Data shown below:
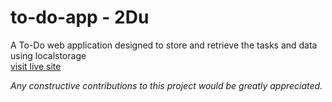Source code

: # to-do-app - 2Du
A To-Do web application designed to store and retrieve the tasks and data using localstorage  
[visit live site](https://jolinthomas.github.io/to-do-app/)  

*Any constructive contributions to this project would be greatly appreciated.*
End of Data shown.
## The task
Your task is to write out, exactly, the line that holds "A To-Do web" and every line after it until the records end.

## Answer
A To-Do web application designed to store and retrieve the tasks and data using localstorage  
[visit live site](https://jolinthomas.github.io/to-do-app/)  

*Any constructive contributions to this project would be greatly appreciated.*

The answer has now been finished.